時々「自分の体が二つあればよいのにな」と思うのですが、たとえそうなったとしても私の欠乏感は解消されないと思います。体が二つあったとしても、人間の欲と想像力はきりが無いためそれ以上にするべきことが浮かび上がってくるからです。
私はこの次々に浮かび上がる欠乏感の癒し方を見つけない限りは、最高に幸せな人生を送ることができないと思うのです。なぜかというと、きりの無いものに対して私が持っている時間は有限であるからです。
「幸福を追求すること。これこそが不幸になる主な原因である。」
港湾労働者の哲学者、エリック・ホッファーの言葉です。
今の私は「これができたらよい」というリストを多く持ちすぎているのかもしれません。確かに「やりたいこと」ができたときは幸せを感じるのですが、それを持ちすぎることは同時に「できなかったこと」という不足感も作り出してしまいます。

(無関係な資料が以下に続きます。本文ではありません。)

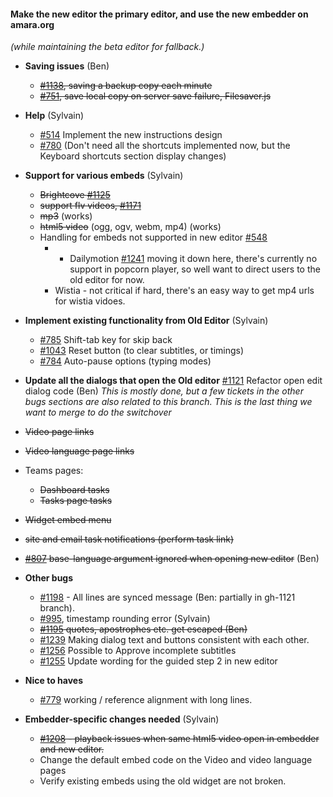 #### Make the new editor the primary editor, and use the new embedder on amara.org
*(while maintaining the beta editor for fallback.)*

- **Saving issues** (Ben)
  - ~~[#1138](https://github.com/pculture/unisubs/issues/1138), saving a backup copy each minute~~
  - ~~[#751](https://github.com/pculture/unisubs/issues/751), save local copy on server save failure, Filesaver.js~~

- **Help** (Sylvain)
  - [#514](https://github.com/pculture/unisubs/issues/514) Implement the new instructions design
  - [#780](https://github.com/pculture/unisubs/issues/780) (Don't need all the shortcuts implemented now, but the Keyboard shortcuts section display changes)

- **Support for various embeds** (Sylvain)
  - ~~Brightcove [#1125](https://github.com/pculture/unisubs/issues/1125)~~
  - ~~support flv videos, [#1171](https://github.com/pculture/unisubs/issues/1171)~~
  - ~~mp3~~ (works)
  - ~~html5 video~~ (ogg, ogv, webm, mp4) (works)
  - Handling for embeds not supported in new editor [#548](https://github.com/pculture/unisubs/issues/548)
    -   - Dailymotion [#1241](https://github.com/pculture/unisubs/issues/1241) moving it down here, there's currently no support in popcorn player, so well want to direct users to the old editor for now.
    - Wistia - not critical if hard, there's an easy way to get mp4 urls for wistia vidoes.

- **Implement existing functionality from Old Editor** (Sylvain)
  - [#785](https://github.com/pculture/unisubs/issues/785) Shift-tab key for skip back
  - [#1043](https://github.com/pculture/unisubs/issues/1043) Reset button (to clear subtitles, or timings)
  - [#784](https://github.com/pculture/unisubs/issues/784)  Auto-pause options (typing modes)

- **Update all the dialogs that open the Old editor** [#1121](https://github.com/pculture/unisubs/issues/1121) Refactor open edit dialog code (Ben) *This is mostly done, but a few tickets in the other bugs sections are also related to this branch.  This is the last thing we want to merge to do the switchover*
 - ~~Video page links~~
 - ~~Video language page links~~
 - Teams pages:
    - ~~Dashboard tasks~~
    - ~~Tasks page tasks~~
 - ~~Widget embed menu~~
 - ~~site and email task notifications (perform task link)~~
 - ~~[#807](https://github.com/pculture/unisubs/issues/807) base-language argument ignored when opening new editor~~ (Ben)

- **Other bugs**
  - [#1198](https://github.com/pculture/unisubs/issues/1198) - All lines are synced message (Ben: partially in gh-1121 branch).
  - [#995](https://github.com/pculture/unisubs/issues/995), timestamp rounding error (Sylvain)
  - ~~[#1195](https://github.com/pculture/unisubs/issues/1195) quotes, apostrophes etc. get escaped (Ben)~~
  - [#1239](https://github.com/pculture/unisubs/issues/1239) Making dialog text and buttons consistent with each other.
  - [#1256](https://github.com/pculture/unisubs/issues/1256) Possible to Approve incomplete subtitles
  - [#1255](https://github.com/pculture/unisubs/issues/1255) Update wording for the guided step 2 in new editor
- **Nice to haves**
  - [#779](https://github.com/pculture/unisubs/issues/779) working / reference alignment with long lines.

- **Embedder-specific changes needed** (Sylvain)
  - ~~[#1208](https://github.com/pculture/unisubs/issues/1208) - playback issues when same html5 video open in embedder and new editor.~~
  - Change the default embed code on the Video and video language pages
  - Verify existing embeds using the old widget are not broken.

そうなると私は何を考えてどのように行動するべきなのでしょうか。キーワードは「今」だと思います。「今一番やりたいこと」「今できること」にフォーカスして、それができればよしとするのです。私の体は一つで今一番も一つのため、それを続けていけば最善の結果を出し続けることになるでしょう。
今一番に集中すること、言うのは易しです。それを行うためには自分の心の声を正確に聴く必要があります。私に「やりたいこと」が多いのは、ある意味「今一番」に向き合うことを避けるために心の作用なのかもしれません。「今一番」は曖昧でもそれとベクトルが似ていることを行なえばそれなりに満足できるからです。
自分の心の声を正確に聴きそれを行動に移すには何を行なえばよいのでしょうか。今すぐ言えと言われても私には分かりません。しかし、私はこの問いを持ちながら考え続けることにします。